The starting point
Easy.Tools wanted to send newsletters and lifecycle mail to the contact base their product had gathered (and eventually to offer sending to their own customers), but there was no proper infrastructure underneath it. Everything risked going out from the same domains as their core product mail, which is the fastest way to burn deliverability. Newsletters are the most exposed traffic there is, so mixing them with transactional and automation streams meant one bad send could take down the whole operation. They needed a system designed to grow, not a quick fix.
My approach
I treated this as building a sending platform, not configuring a tool. The core principle was isolation: separate the streams by their risk profile and never let the riskiest traffic touch the domains that carry the business. From there I worked outward: a clean authentication model, a domain and IP strategy sized for scale, consent rules that only send to people who actually want the mail, and warm-up so nothing goes out cold. Every decision was made so the client could run it themselves afterwards, with monitoring that flags the moment something drifts.
The process
- 01
Kickoff and architecture
I ran discovery on the existing setup and access, gathered requirements, then designed the full blueprint: a sub-account model on a proven cloud sending platform with dedicated IPs, routing and a clear map of how every kind of mail would flow.
- 02
Authentication and domains
I built the authentication model (SPF, DKIM and DMARC with a stable return-path and tracking setup) and defined a domain strategy where customers can either send through a shared, fully authorized domain or verify and authenticate their own.
- 03
Stream and consent separation
I split traffic into distinct streams (transactional, onboarding, automation, billing and marketing) so newsletters run on their own isolated domains and infrastructure. Sending is consent-driven: only contacts who finished the core product path and show real engagement enter the newsletter flow.
- 04
Warm-up and provider routing
I designed a ramp-up model that sends in batches, watches bounces and reputation, then scales volume only when the signals stay clean. I added quality-based IP pools and routing that recognizes regional mailbox providers and sends them through the right channel instead of getting throttled.
- 05
Hygiene and monitoring
I set up suppression and blocklist logic, full bounce analysis, activity cohorts that quiet down or retire non-openers, and monitoring dashboards with alerts on bounce, complaint and open-rate thresholds pushed to the team and to me.
- 06
Operating model and handover
I delivered the documentation, playbooks and monitoring SOPs, plus per-stream statistics the team can pull by date range and channel.

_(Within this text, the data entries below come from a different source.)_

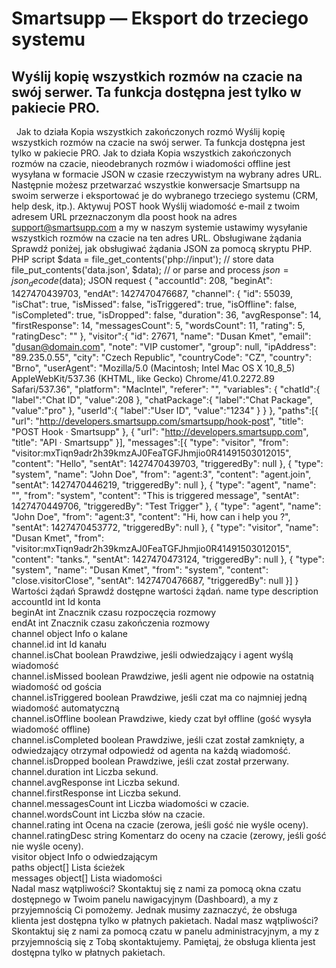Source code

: # Smartsupp — Eksport do trzeciego systemu
## Wyślij kopię wszystkich rozmów na czacie na swój serwer. Ta funkcja dostępna jest tylko w pakiecie PRO.
  Jak to działa Kopia wszystkich zakończonych rozmó
Wyślij kopię wszystkich rozmów na czacie na swój serwer.
Ta funkcja dostępna jest tylko w pakiecie PRO.
Jak to działa
Kopia wszystkich zakończonych rozmów na czacie, nieodebranych rozmów i wiadomości offline jest wysyłana w formacie JSON w czasie rzeczywistym na wybrany adres URL. Następnie możesz przetwarzać wszystkie konwersacje Smartsupp na swoim serwerze i eksportować je do wybranego trzeciego systemu (CRM, help desk, itp.).
Aktywuj POST hook
Wyślij wiadomość e-mail z twoim adresem URL przeznaczonym dla poost hook na adres support@smartsupp.com a my w naszym systemie ustawimy wysyłanie wszystkich rozmów na czacie na ten adres URL.
Obsługiwane żądania
Sprawdź poniżej, jak obsługiwać żądania JSON za pomocą skryptu PHP.
PHP script
$data = file_get_contents('php://input'); // store data file_put_contents('data.json', $data); // or parse and process $json = json_decode($data);
JSON request
{ "accountId": 208, "beginAt": 1427470439703, "endAt": 1427470476687, "channel": { "id": 55039, "isChat": true, "isMissed": false, "isTriggered": true, "isOffline": false, "isCompleted": true, "isDropped": false, "duration": 36, "avgResponse": 14, "firstResponse": 14, "messagesCount": 5, "wordsCount": 11, "rating": 5, "ratingDesc": "" }, "visitor":{ "id": 27671, "name": "Dusan Kmet", "email": "dusan@domain.com", "note": "VIP customer", "group": null, "ipAddress": "89.235.0.55", "city": "Czech Republic", "countryCode": "CZ", "country": "Brno", "userAgent": "Mozilla/5.0 (Macintosh; Intel Mac OS X 10_8_5) AppleWebKit/537.36 (KHTML, like Gecko) Chrome/41.0.2272.89 Safari/537.36", "platform": "MacIntel", "referer": "", "variables": { "chatId":{ "label":"Chat ID", "value":208 }, "chatPackage":{ "label":"Chat Package", "value":"pro" }, "userId":{ "label":"User ID", "value":"1234" } } }, "paths":[{ "url": "http://developers.smartsupp.com/smartsupp/hook-post", "title": "POST Hook · Smartsupp" }, { "url": "http://developers.smartsupp.com", "title": "API · Smartsupp" }], "messages":[{ "type": "visitor", "from": "visitor:mxTiqn9adr2h39kmzAJ0FeaTGFJhmjio0R41491503012015", "content": "Hello", "sentAt": 1427470439703, "triggeredBy": null }, { "type": "system", "name": "John Doe", "from": "agent:3", "content": "agent.join", "sentAt": 1427470446219, "triggeredBy": null }, { "type": "agent", "name": "", "from": "system", "content": "This is triggered message", "sentAt": 1427470449706, "triggeredBy": "Test Trigger" }, { "type": "agent", "name": "John Doe", "from": "agent:3", "content": "Hi, how can i help you ?", "sentAt": 1427470453772, "triggeredBy": null }, { "type": "visitor", "name": "Dusan Kmet", "from": "visitor:mxTiqn9adr2h39kmzAJ0FeaTGFJhmjio0R41491503012015", "content": "tanks.", "sentAt": 1427470473124, "triggeredBy": null }, { "type": "system", "name": "Dusan Kmet", "from": "system", "content": "close.visitorClose", "sentAt": 1427470476687, "triggeredBy": null }] }
Wartości żądań
Sprawdź dostępne wartości żądań.
name type description 
accountId	int	Id konta	
beginAt	int	Znacznik czasu rozpoczęcia rozmowy	
endAt	int	Znacznik czasu zakończenia rozmowy	
channel	object	Info o kalane	
channel.id	int	Id kanału	
channel.isChat	boolean	Prawdziwe, jeśli odwiedzający i agent wyślą wiadomość	
channel.isMissed	boolean	Prawdziwe, jeśli agent nie odpowie na ostatnią wiadomość od gościa	
channel.isTriggered	boolean	Prawdziwe, jeśli czat ma co najmniej jedną wiadomość automatyczną	
channel.isOffline	boolean	Prawdziwe, kiedy czat był offline (gość wysyła wiadomość offline)	
channel.isCompleted	boolean	Prawdziwe, jeśli czat został zamknięty, a odwiedzający otrzymał odpowiedź od agenta na każdą wiadomość.	
channel.isDropped	boolean	Prawdziwe, jeśli czat został przerwany.	
channel.duration	int	Liczba sekund.	
channel.avgResponse	int	Liczba sekund.	
channel.firstResponse	int	Liczba sekund.	
channel.messagesCount	int	Liczba wiadomości w czacie.	
channel.wordsCount	int	Liczba słów na czacie.	
channel.rating	int	Ocena na czacie (zerowa, jeśli gość nie wyśle oceny).	
channel.ratingDesc	string	Komentarz do oceny na czacie (zerowy, jeśli gość nie wyśle oceny).	
visitor	object	Info o odwiedzającym	
paths	object[]	Lista ścieżek	
messages	object[]	Lista wiadomości	
Nadal masz wątpliwości? Skontaktuj się z nami za pomocą okna czatu dostępnego w Twoim panelu nawigacyjnym (Dashboard), a my z przyjemnością Ci pomożemy. Jednak musimy zaznaczyć, że obsługa klienta jest dostępna tylko w płatnych pakietach.
Nadal masz wątpliwości? Skontaktuj się z nami za pomocą czatu w panelu administracyjnym, a my z przyjemnością się z Tobą skontaktujemy. Pamiętaj, że obsługa klienta jest dostępna tylko w płatnych pakietach.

The system launches in stages (a small share of traffic first) with a clear incident and review cadence so they can run it independently.
The outcome
Easy.Tools now has a real newsletter and lifecycle sending system instead of ad-hoc blasts: authenticated, stream-isolated infrastructure that protects their core domains while newsletters run safely on their own. Sending is consent-driven and self-throttling, so volume grows on reputation rather than burning it, and the team can operate it with documentation and alerting that surface problems early. The design is built to scale toward roughly a million sends a day as they add more brands and streams.